> **WORK INSTRUCTIONS**:
From the entries below, extract every line that includes the word "confidence".

───── DATASET RECORDS ─────

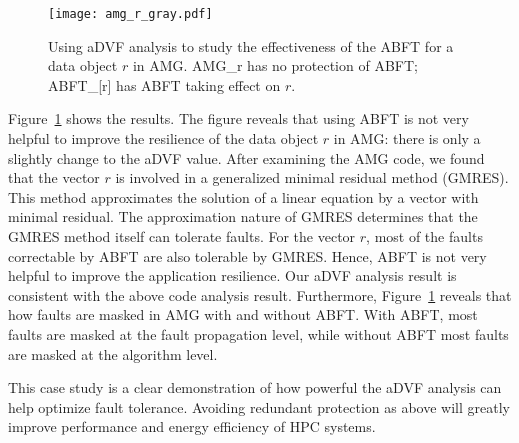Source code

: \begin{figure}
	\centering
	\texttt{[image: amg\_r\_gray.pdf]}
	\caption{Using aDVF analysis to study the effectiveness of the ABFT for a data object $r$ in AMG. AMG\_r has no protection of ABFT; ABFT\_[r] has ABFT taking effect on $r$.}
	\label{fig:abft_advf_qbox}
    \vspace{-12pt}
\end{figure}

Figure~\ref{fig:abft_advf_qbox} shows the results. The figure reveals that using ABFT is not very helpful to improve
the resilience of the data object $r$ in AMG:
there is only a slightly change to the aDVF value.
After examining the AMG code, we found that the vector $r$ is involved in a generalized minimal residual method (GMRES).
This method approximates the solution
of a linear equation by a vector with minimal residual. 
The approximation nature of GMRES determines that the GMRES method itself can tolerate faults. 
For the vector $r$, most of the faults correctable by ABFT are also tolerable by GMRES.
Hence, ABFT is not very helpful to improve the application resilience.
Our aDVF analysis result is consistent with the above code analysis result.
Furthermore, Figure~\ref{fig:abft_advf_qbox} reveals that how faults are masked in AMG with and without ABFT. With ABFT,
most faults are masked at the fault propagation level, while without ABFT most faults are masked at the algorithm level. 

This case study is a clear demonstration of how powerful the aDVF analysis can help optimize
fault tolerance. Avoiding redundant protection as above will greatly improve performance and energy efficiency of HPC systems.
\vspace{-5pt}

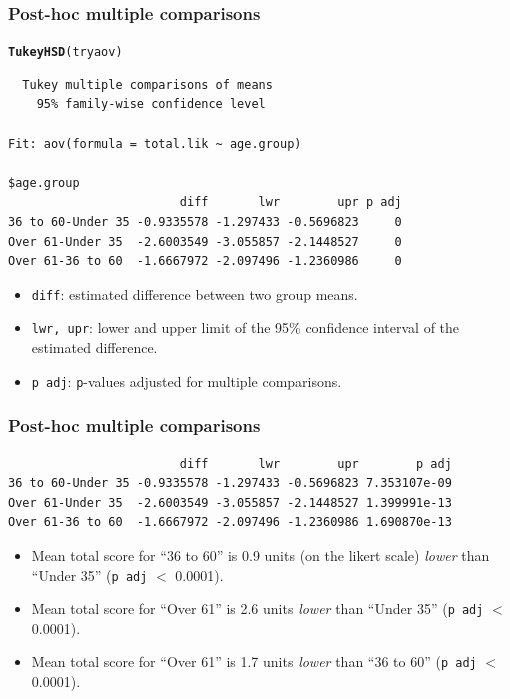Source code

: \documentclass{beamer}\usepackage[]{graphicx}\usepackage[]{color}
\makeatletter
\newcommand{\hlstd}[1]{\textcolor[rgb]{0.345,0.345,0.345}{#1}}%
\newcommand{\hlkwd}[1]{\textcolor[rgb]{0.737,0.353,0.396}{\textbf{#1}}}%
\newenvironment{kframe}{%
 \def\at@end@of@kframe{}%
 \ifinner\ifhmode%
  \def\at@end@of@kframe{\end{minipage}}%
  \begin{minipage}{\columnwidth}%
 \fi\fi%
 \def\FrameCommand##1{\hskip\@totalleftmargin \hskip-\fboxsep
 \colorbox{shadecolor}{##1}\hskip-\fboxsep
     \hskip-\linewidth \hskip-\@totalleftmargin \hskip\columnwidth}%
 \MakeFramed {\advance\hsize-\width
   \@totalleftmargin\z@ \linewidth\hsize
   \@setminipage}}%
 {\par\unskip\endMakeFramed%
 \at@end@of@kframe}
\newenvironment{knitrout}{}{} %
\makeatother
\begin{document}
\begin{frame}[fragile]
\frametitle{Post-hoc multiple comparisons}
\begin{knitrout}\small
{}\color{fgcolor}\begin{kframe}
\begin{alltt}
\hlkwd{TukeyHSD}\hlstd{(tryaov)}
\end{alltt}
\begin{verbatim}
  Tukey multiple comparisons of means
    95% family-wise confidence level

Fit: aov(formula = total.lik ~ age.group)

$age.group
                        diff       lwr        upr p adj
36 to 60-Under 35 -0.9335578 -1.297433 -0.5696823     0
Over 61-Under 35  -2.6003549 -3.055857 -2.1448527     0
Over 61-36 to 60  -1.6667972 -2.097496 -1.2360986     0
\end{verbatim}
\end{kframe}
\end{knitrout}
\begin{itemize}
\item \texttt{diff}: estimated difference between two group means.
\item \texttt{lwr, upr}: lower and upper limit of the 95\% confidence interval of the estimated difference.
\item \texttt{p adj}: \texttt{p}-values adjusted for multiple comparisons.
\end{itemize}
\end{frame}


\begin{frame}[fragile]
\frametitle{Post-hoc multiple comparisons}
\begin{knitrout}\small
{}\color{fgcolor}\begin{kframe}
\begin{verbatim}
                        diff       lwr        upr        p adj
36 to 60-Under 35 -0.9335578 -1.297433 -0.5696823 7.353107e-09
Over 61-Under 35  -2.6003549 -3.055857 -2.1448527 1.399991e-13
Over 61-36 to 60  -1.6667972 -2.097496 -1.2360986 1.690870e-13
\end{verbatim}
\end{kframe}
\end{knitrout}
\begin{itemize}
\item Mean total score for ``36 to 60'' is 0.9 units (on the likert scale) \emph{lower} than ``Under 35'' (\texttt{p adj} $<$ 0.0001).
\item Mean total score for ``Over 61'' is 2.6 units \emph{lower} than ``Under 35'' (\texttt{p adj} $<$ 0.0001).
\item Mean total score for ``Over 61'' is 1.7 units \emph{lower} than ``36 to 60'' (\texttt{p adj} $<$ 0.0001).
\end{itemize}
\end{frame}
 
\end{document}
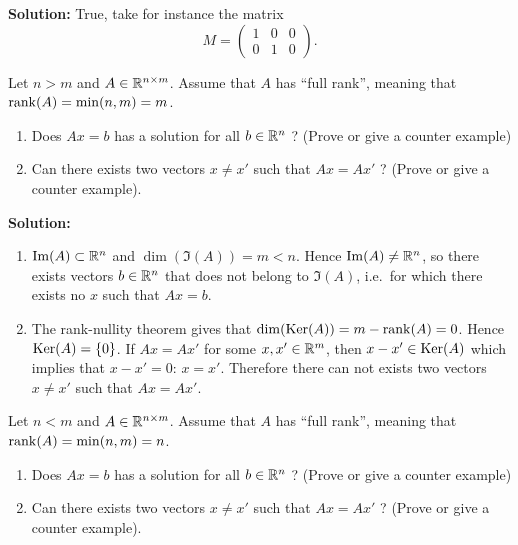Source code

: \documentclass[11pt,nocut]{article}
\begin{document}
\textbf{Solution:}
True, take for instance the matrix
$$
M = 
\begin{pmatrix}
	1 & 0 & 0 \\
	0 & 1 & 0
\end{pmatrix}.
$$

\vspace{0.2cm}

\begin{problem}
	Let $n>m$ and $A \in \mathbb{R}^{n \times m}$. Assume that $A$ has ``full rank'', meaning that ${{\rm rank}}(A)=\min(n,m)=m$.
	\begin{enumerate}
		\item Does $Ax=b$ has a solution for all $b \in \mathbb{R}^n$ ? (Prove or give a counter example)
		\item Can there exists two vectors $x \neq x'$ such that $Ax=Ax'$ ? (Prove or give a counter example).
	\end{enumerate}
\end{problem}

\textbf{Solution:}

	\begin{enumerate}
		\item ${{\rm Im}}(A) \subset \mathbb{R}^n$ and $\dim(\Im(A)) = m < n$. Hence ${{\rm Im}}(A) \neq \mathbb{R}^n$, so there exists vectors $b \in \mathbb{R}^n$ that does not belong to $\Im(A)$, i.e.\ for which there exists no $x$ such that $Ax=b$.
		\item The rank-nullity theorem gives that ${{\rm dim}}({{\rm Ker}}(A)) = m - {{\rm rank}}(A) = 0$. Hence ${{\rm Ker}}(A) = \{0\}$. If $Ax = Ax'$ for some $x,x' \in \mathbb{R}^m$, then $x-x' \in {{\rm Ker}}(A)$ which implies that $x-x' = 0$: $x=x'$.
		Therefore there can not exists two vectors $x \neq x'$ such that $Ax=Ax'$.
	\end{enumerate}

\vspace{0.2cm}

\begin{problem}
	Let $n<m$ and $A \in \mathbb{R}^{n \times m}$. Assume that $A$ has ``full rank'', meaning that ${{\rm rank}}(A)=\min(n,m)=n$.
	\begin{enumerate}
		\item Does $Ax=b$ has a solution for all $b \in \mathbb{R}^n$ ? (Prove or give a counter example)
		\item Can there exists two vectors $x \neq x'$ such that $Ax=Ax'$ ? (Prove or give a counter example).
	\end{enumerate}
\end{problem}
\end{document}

─────
───── DATASET RECORDS ─────

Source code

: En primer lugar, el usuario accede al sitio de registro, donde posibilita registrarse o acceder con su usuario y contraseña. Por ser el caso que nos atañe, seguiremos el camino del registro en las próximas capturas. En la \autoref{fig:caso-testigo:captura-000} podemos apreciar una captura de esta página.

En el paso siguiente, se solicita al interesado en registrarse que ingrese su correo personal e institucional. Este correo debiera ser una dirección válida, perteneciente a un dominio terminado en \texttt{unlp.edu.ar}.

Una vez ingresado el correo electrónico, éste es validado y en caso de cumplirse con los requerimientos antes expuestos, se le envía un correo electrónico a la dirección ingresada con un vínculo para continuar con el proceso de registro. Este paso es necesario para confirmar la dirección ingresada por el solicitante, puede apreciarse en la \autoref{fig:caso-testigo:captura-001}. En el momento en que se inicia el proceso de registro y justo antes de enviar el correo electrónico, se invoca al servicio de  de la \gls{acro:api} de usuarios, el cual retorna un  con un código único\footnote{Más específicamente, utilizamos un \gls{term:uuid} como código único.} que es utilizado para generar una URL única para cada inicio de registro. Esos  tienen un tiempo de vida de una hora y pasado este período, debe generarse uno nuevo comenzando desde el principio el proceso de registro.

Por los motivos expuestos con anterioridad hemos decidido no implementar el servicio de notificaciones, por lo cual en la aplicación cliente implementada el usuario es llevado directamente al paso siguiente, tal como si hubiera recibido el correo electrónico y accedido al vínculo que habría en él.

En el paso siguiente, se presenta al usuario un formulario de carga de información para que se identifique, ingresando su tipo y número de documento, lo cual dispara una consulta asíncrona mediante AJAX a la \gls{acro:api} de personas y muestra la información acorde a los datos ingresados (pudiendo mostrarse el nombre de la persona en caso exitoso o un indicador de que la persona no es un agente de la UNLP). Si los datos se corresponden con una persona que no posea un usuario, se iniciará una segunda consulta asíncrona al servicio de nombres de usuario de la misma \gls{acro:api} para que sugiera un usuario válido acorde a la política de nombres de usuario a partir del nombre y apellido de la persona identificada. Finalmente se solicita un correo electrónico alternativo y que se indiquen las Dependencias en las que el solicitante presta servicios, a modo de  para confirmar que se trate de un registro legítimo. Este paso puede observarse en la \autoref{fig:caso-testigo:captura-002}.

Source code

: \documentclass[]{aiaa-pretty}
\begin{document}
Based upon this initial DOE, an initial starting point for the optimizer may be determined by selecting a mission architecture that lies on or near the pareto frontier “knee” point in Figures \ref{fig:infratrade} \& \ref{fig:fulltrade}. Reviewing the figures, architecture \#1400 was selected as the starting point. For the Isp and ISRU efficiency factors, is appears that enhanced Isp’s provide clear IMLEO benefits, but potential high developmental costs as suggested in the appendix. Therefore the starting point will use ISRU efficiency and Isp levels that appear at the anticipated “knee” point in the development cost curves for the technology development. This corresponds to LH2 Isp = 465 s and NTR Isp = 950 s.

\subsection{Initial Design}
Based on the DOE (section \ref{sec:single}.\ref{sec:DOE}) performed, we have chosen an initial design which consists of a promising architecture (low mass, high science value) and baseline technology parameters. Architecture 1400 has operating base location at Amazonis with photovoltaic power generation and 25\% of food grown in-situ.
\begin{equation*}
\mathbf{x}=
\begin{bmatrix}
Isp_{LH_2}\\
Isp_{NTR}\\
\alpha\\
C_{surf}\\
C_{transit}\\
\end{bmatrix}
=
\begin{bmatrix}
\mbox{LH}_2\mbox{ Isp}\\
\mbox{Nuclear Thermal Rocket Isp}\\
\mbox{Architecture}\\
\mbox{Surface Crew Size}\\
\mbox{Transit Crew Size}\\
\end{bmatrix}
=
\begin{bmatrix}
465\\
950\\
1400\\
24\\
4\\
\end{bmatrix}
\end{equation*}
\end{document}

─────

> **ANSWER SPACE**:
    95% family-wise confidence level
\item \texttt{lwr, upr}: lower and upper limit of the 95\% confidence interval of the estimated difference.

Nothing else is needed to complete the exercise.